腸すっきり!とろろ昆布の栄養についてとおいしい楽しみ方

腸すっきり!とろろ昆布の栄養についてとおいしい楽しみ方

「海の野菜」と呼ばれる海藻類。昆布は、日本人に親しまれている海藻類の1つです。昆布を食べる歴史は古く、縄文時代から食べられていたといわれています。昆布は、日本料理に欠かせない食材ですが、日本人の健康を守ってきた「長寿の食材」でもありました。今回は、昆布のうま味と栄養をまるごと楽しめる、とろろ昆布の魅力を紹介します。

お腹の調子を整える食物繊維

体に必要な栄養成分として、炭水化物・たんぱく質・脂質・ビタミン・ミネラルの5大栄養素が知られていますが、第6の栄養素として「食物繊維」が注目されています。食物繊維の重要な役割は、腸内細菌である「善玉菌」と「悪玉菌」のバランスを改善し、腸内環境を整える効果にあります。

食物繊維は大きく分けて、水に溶けにくい「不溶性食物繊維」と、水に溶ける「水溶性食物繊維」の2種類があります。不溶性食物繊維は穀類、野菜、豆類、エビやカニの表皮に含まれ、水溶性食物繊維は昆布やわかめ、果物などに含まれています。水溶性食物繊維は、腸内のビフィズス菌を増やしたり、食後の血糖値の急激な上昇を抑えたり、余分なコレステロールの吸収を抑える効果があります。

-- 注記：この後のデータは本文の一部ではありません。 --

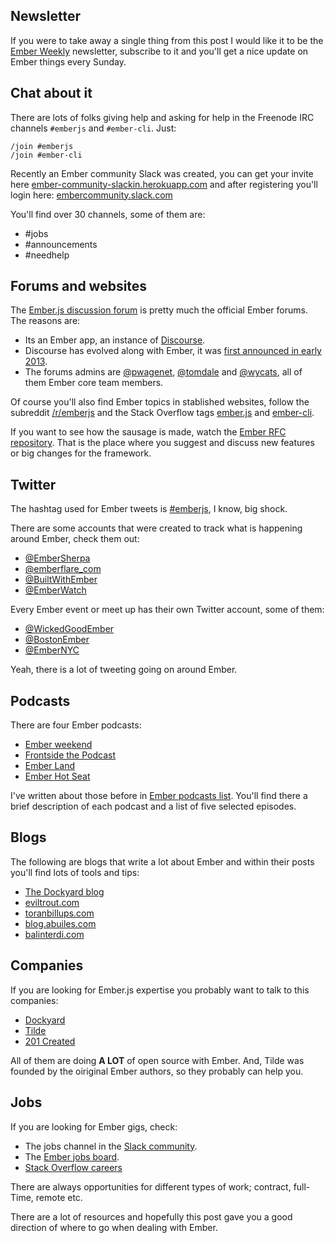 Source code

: ## Newsletter

If you were to take away a single thing from this post I would like it to be the
[Ember Weekly](http://emberweekly.com/)
newsletter, subscribe to it and you'll get a nice update on Ember things every Sunday.

## Chat about it 

There are lots of folks giving help and asking for help in the 
Freenode IRC channels `#emberjs` and `#ember-cli`. Just:

    /join #emberjs
    /join #ember-cli

Recently an Ember community Slack was created, you can get your invite here 
[ember-community-slackin.herokuapp.com](https://ember-community-slackin.herokuapp.com/)
and after registering you'll login here: [embercommunity.slack.com](https://embercommunity.slack.com/)

You'll find over 30 channels, some of them are:

 * &#35;jobs 
 * &#35;announcements
 * &#35;needhelp

## Forums and websites

The [Ember.js discussion forum](http://discuss.emberjs.com/) is pretty much 
the official Ember forums. The reasons are:

 * Its an Ember app, an instance of [Discourse](http://www.discourse.org/).
 * Discourse has evolved along with Ember, it was [first announced in early 2013](http://eviltrout.com/2013/02/10/why-discourse-uses-emberjs.html).
 * The forums admins are [@pwagenet](http://discuss.emberjs.com/users/pwagenet/activity), [@tomdale](http://discuss.emberjs.com/users/tomdale/activity) and [@wycats](http://discuss.emberjs.com/users/wycats/activity), all of them Ember core team members.

Of course you'll also find Ember topics in stablished websites, follow the subreddit 
[/r/emberjs](https://www.reddit.com/r/emberjs) and the Stack Overflow tags
[ember.js](http://stackoverflow.com/questions/tagged/ember.js) and
[ember-cli](http://stackoverflow.com/questions/tagged/ember-cli).

If you want to see how the sausage is made, watch the
[Ember RFC repository](https://github.com/emberjs/rfcs).
That is the place where you suggest and discuss new features or big changes for the framework. 

## Twitter

The hashtag used for Ember tweets is [#emberjs](https://twitter.com/hashtag/emberjs),
I know, big shock.

There are some accounts that were created to track what is happening around Ember, check them out:

 * [@EmberSherpa](https://twitter.com/EmberSherpa)
 * [@emberflare_com](https://twitter.com/emberflare_com)
 * [@BuiltWithEmber](https://twitter.com/BuiltWithEmber)
 * [@EmberWatch](https://twitter.com/EmberWatch)

Every Ember event or meet up has their own Twitter account, some of them:

 * [@WickedGoodEmber](https://twitter.com/WickedGoodEmber)
 * [@BostonEmber](https://twitter.com/BostonEmber)
 * [@EmberNYC](https://twitter.com/EmberNYC)

Yeah, there is a lot of tweeting going on around Ember.

## Podcasts

There are four Ember podcasts:

 * [Ember weekend](https://emberweekend.com/)
 * [Frontside the Podcast](https://frontsidethepodcast.simplecast.fm/)
 * [Ember Land](http://ember.land/)
 * [Ember Hot Seat](https://soundcloud.com/emberhotseat)

I've written about those before in [Ember podcasts list](http://givan.se/ember-podcasts-list/).
You'll find there a brief description of each podcast and a list of five selected episodes. 

## Blogs

The following are blogs that write a lot about Ember and within their posts you'll
find lots of tools and tips:

 * [The Dockyard blog](https://dockyard.com/blog/categories/ember)
 * [eviltrout.com](http://eviltrout.com/)
 * [toranbillups.com](http://toranbillups.com/)
 * [blog.abuiles.com](http://blog.abuiles.com/)
 * [balinterdi.com](http://balinterdi.com/)

## Companies

If you are looking for Ember.js expertise you probably want to talk to this companies:

 * [Dockyard](https://dockyard.com/)
 * [Tilde](http://www.tilde.io/)
 * [201 Created](http://www.201-created.com/)

All of them are doing **A LOT** of open source with Ember.
And, Tilde was founded by the oiriginal Ember authors, so they probably can help you.

## Jobs

If you are looking for Ember gigs, check:

 * The jobs channel in the [Slack community](#chat-about-it).
 * The [Ember jobs board](http://jobs.emberjs.com/).
 * [Stack Overflow careers](http://careers.stackoverflow.com/jobs/tag/ember.js)

There are always opportunities for different types of work; contract, full-Time, remote etc.

There are a lot of resources and hopefully this post gave you a good direction
of where to go when dealing with Ember.
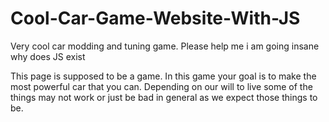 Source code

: # Cool-Car-Game-Website-With-JS
Very cool car modding and tuning game. Please help me i am going insane why does JS exist



This page is supposed to be a game. In this game your goal is to make the most powerful car that you can. Depending on our will to live some of the things may not work or just be bad in general as we expect those things to be.
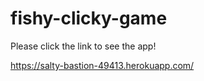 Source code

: # fishy-clicky-game

Please click the link to see the app!

https://salty-bastion-49413.herokuapp.com/


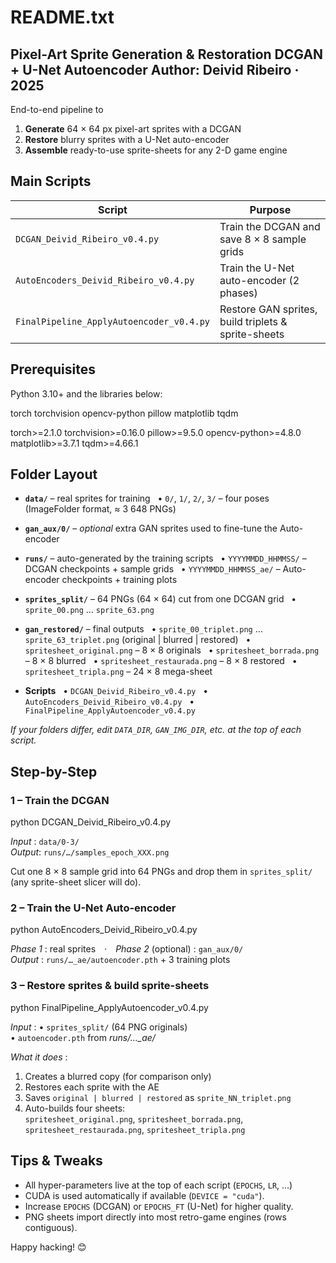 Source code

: README.txt
==========

Pixel-Art Sprite Generation & Restoration
DCGAN  +  U-Net Autoencoder
Author: Deivid Ribeiro · 2025
------------------------------------------------------------------
End-to-end pipeline to

1. **Generate** 64 × 64 px pixel-art sprites with a DCGAN  
2. **Restore** blurry sprites with a U-Net auto-encoder  
3. **Assemble** ready-to-use sprite-sheets for any 2-D game engine

Main Scripts
------------
| Script                                | Purpose                                                |
| ------------------------------------- | ------------------------------------------------------ |
| `DCGAN_Deivid_Ribeiro_v0.4.py`        | Train the DCGAN and save 8 × 8 sample grids            |
| `AutoEncoders_Deivid_Ribeiro_v0.4.py` | Train the U-Net auto-encoder (2 phases)                |
| `FinalPipeline_ApplyAutoencoder_v0.4.py` | Restore GAN sprites, build triplets & sprite-sheets |

Prerequisites
-------------
Python 3.10+ and the libraries below:

torch torchvision opencv-python pillow matplotlib tqdm

torch>=2.1.0
torchvision>=0.16.0
pillow>=9.5.0
opencv-python>=4.8.0
matplotlib>=3.7.1
tqdm>=4.66.1

Folder Layout
-------------

* **`data/`** – real sprites for training
    • `0/`, `1/`, `2/`, `3/` – four poses (ImageFolder format, ≈ 3 648 PNGs)

* **`gan_aux/0/`** – *optional* extra GAN sprites used to fine-tune the Auto-encoder

* **`runs/`** – auto-generated by the training scripts
    • `YYYYMMDD_HHMMSS/` – DCGAN checkpoints + sample grids
    • `YYYYMMDD_HHMMSS_ae/` – Auto-encoder checkpoints + training plots

* **`sprites_split/`** – 64 PNGs (64 × 64) cut from one DCGAN grid
    • `sprite_00.png` … `sprite_63.png`

* **`gan_restored/`** – final outputs
    • `sprite_00_triplet.png` … `sprite_63_triplet.png`   (original | blurred | restored)
    • `spritesheet_original.png`    – 8 × 8 originals
    • `spritesheet_borrada.png`     – 8 × 8 blurred
    • `spritesheet_restaurada.png`  – 8 × 8 restored
    • `spritesheet_tripla.png`      – 24 × 8 mega-sheet

* **Scripts**
    • `DCGAN_Deivid_Ribeiro_v0.4.py`
    • `AutoEncoders_Deivid_Ribeiro_v0.4.py`
    • `FinalPipeline_ApplyAutoencoder_v0.4.py`


*If your folders differ, edit `DATA_DIR`, `GAN_IMG_DIR`, etc. at the top
 of each script.*

Step-by-Step
------------

### 1 – Train the DCGAN

python DCGAN_Deivid_Ribeiro_v0.4.py

*Input* : `data/0-3/`  
*Output*: `runs/…/samples_epoch_XXX.png`

Cut one 8 × 8 sample grid into 64 PNGs and drop them in `sprites_split/`
(any sprite-sheet slicer will do).

### 2 – Train the U-Net Auto-encoder

python AutoEncoders_Deivid_Ribeiro_v0.4.py

*Phase 1* : real sprites · *Phase 2* (optional) : `gan_aux/0/`  
*Output*  : `runs/…_ae/autoencoder.pth`  + 3 training plots

### 3 – Restore sprites & build sprite-sheets

python FinalPipeline_ApplyAutoencoder_v0.4.py

*Input*  :
  • `sprites_split/` (64 PNG originals)  
  • `autoencoder.pth` from *runs/…_ae/*  

*What it does* :
1. Creates a blurred copy (for comparison only)  
2. Restores each sprite with the AE  
3. Saves `original | blurred | restored` as `sprite_NN_triplet.png`  
4. Auto-builds four sheets:  
   `spritesheet_original.png`, `spritesheet_borrada.png`,  
   `spritesheet_restaurada.png`, `spritesheet_tripla.png`

Tips & Tweaks
-------------
* All hyper-parameters live at the top of each script (`EPOCHS`, `LR`, …)  
* CUDA is used automatically if available (`DEVICE = "cuda"`).  
* Increase `EPOCHS` (DCGAN) or `EPOCHS_FT` (U-Net) for higher quality.  
* PNG sheets import directly into most retro-game engines (rows contiguous).

Happy hacking!  😊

昆布の食物繊維は、ごぼうの約5倍(100gあたりの数値)、さつまいもの約8倍(100gあたりの数値)も含まれています。特に昆布のヌルヌル成分には、水溶性食物繊維のアルギン酸とフコイダンが豊富です。

他にも昆布には、女性に不足しがちなカルシウムが、牛乳の約6倍(100gあたりの数値)も含まれています。お子様の生育を促進するヨウ素は食品中トップレベル。アルカリ性食品なので、肉食などで酸性に偏りがちな男性にもぴったりの健康食材といえるでしょう。

うま味の相乗効果で、もっとおいしく!

甘み・酸味・塩味・苦味・うま味の基本味の中で、「うま味」はおいしさを感じさせる重要な味です。うま味物質には、グルタミン酸、イノシン酸、グアニル酸などがあります。グルタミン酸は昆布、イノシン酸は魚や肉類、グアニル酸はきのこ類に多く含まれています。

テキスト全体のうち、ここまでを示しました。